Data entries:
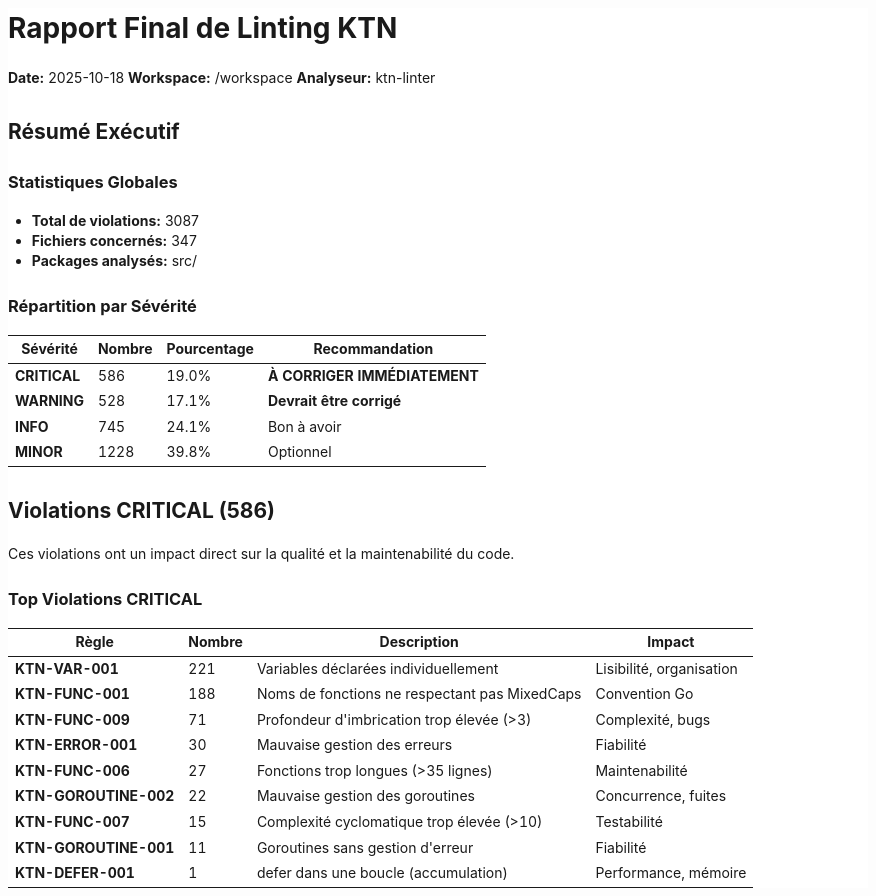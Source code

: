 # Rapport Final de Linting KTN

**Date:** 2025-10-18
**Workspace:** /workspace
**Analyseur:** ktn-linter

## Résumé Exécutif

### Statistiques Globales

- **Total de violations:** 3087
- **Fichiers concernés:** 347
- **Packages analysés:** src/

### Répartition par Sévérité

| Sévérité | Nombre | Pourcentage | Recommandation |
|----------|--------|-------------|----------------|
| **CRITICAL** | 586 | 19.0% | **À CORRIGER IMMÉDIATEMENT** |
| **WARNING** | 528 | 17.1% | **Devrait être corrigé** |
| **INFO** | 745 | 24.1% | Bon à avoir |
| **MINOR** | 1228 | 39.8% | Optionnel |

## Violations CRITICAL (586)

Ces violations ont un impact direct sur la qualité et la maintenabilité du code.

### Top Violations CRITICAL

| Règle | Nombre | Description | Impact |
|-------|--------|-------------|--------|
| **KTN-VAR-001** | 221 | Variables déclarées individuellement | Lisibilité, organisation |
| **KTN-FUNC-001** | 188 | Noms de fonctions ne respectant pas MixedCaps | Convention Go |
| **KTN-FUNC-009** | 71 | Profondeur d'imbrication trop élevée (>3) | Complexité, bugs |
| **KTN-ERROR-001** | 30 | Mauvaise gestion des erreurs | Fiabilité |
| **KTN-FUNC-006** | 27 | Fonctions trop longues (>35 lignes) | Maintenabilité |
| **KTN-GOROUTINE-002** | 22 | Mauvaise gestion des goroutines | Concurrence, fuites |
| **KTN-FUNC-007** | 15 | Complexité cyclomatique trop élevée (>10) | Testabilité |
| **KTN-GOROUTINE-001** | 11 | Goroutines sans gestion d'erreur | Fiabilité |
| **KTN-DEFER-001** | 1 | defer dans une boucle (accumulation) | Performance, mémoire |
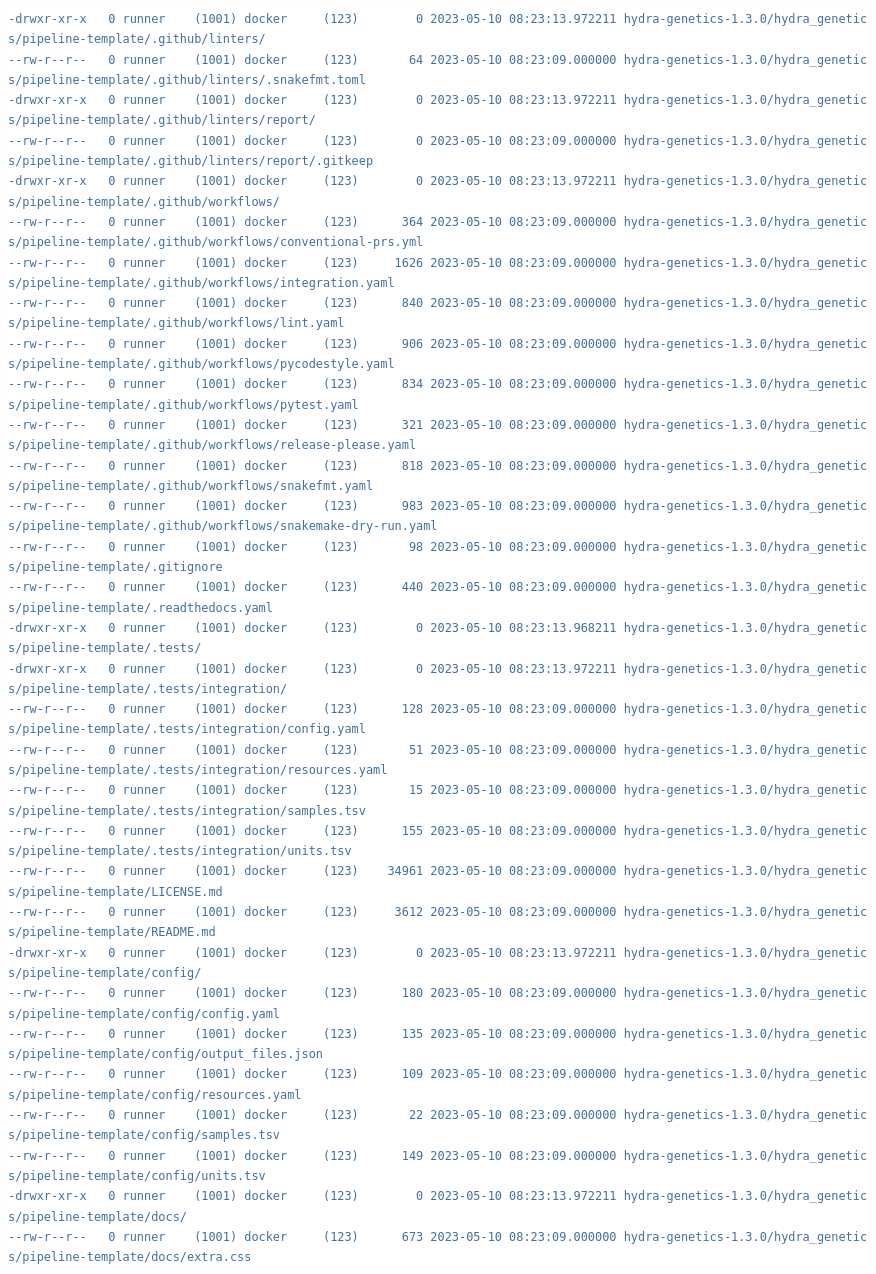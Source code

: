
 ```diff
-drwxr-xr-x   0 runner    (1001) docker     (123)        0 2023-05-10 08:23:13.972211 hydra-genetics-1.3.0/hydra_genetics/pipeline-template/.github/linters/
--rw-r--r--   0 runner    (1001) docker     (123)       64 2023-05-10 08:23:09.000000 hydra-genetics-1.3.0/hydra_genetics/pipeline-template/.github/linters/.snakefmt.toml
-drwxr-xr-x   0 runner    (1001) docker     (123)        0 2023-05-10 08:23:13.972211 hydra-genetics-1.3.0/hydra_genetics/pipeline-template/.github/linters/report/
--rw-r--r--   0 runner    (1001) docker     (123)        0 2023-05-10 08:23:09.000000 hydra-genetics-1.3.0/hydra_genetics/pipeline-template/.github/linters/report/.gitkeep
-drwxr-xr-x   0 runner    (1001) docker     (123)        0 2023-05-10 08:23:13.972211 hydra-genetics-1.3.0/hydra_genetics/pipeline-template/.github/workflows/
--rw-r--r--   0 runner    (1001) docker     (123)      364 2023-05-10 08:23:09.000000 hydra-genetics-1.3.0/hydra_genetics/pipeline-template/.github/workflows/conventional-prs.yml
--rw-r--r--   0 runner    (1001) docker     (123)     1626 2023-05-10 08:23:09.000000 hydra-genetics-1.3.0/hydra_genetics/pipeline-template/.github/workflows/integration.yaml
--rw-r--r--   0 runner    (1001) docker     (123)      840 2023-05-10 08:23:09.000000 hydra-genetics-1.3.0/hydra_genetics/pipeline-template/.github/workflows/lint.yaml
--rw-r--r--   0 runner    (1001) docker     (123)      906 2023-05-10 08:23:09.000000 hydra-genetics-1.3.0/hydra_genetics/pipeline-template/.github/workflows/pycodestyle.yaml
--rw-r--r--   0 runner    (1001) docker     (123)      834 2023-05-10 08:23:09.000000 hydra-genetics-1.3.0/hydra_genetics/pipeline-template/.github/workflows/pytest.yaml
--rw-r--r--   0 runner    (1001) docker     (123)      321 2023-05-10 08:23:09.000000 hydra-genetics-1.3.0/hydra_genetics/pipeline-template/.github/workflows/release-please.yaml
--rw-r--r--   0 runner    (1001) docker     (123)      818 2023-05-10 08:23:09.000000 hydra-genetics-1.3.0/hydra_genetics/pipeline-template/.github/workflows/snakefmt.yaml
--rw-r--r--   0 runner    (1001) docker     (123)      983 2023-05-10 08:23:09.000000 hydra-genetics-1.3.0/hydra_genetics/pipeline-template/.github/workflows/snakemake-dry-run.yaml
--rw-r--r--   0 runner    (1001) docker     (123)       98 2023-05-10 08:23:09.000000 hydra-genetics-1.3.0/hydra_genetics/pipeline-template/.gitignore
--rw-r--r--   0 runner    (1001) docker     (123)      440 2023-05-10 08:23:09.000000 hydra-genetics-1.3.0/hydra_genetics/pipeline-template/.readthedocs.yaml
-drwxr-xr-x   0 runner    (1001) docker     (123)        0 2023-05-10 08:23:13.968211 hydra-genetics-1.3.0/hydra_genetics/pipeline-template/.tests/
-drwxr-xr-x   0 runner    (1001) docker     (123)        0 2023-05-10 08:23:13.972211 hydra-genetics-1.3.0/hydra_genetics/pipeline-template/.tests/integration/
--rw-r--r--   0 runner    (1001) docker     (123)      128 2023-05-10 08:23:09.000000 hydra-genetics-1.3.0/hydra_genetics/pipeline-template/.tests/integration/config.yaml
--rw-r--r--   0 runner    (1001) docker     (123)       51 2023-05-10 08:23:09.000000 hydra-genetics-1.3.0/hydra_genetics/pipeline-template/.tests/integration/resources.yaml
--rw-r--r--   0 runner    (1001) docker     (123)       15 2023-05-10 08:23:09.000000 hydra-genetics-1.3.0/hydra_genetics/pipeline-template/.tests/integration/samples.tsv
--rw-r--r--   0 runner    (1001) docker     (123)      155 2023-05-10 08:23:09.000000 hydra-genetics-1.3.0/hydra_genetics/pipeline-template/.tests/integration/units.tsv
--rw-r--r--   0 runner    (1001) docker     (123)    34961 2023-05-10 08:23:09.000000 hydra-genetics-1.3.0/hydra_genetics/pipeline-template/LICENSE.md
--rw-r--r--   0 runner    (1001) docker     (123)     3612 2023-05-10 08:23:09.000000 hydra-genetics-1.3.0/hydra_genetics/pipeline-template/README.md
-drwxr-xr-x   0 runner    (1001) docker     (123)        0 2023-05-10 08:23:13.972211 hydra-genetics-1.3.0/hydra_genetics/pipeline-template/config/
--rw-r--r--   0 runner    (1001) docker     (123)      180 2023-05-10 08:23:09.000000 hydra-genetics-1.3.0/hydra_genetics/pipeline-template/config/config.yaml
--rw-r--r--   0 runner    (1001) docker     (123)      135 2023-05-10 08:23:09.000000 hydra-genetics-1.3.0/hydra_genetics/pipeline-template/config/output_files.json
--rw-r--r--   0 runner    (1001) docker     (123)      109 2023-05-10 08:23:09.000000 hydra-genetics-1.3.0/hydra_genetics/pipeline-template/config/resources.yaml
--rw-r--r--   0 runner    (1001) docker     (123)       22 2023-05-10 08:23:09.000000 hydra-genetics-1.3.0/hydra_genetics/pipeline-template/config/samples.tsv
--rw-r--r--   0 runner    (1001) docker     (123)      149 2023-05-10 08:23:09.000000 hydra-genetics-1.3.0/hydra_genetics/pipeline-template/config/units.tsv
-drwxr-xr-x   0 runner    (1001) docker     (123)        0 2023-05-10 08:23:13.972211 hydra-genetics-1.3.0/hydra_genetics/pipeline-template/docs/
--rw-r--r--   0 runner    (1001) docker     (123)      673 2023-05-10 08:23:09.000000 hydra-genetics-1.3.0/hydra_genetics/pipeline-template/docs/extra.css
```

● **ACTION ITEM**
Print, without alteration, only the lines above between the one holding "## Résumé Exécutif" and the one holding "Complexité, bugs |", inclusive.

● **SOLUTION TO THE EXERCISE**
## Résumé Exécutif

### Statistiques Globales

- **Total de violations:** 3087
- **Fichiers concernés:** 347
- **Packages analysés:** src/

### Répartition par Sévérité

| Sévérité | Nombre | Pourcentage | Recommandation |
|----------|--------|-------------|----------------|
| **CRITICAL** | 586 | 19.0% | **À CORRIGER IMMÉDIATEMENT** |
| **WARNING** | 528 | 17.1% | **Devrait être corrigé** |
| **INFO** | 745 | 24.1% | Bon à avoir |
| **MINOR** | 1228 | 39.8% | Optionnel |

## Violations CRITICAL (586)

Ces violations ont un impact direct sur la qualité et la maintenabilité du code.

### Top Violations CRITICAL

| Règle | Nombre | Description | Impact |
|-------|--------|-------------|--------|
| **KTN-VAR-001** | 221 | Variables déclarées individuellement | Lisibilité, organisation |
| **KTN-FUNC-001** | 188 | Noms de fonctions ne respectant pas MixedCaps | Convention Go |
| **KTN-FUNC-009** | 71 | Profondeur d'imbrication trop élevée (>3) | Complexité, bugs |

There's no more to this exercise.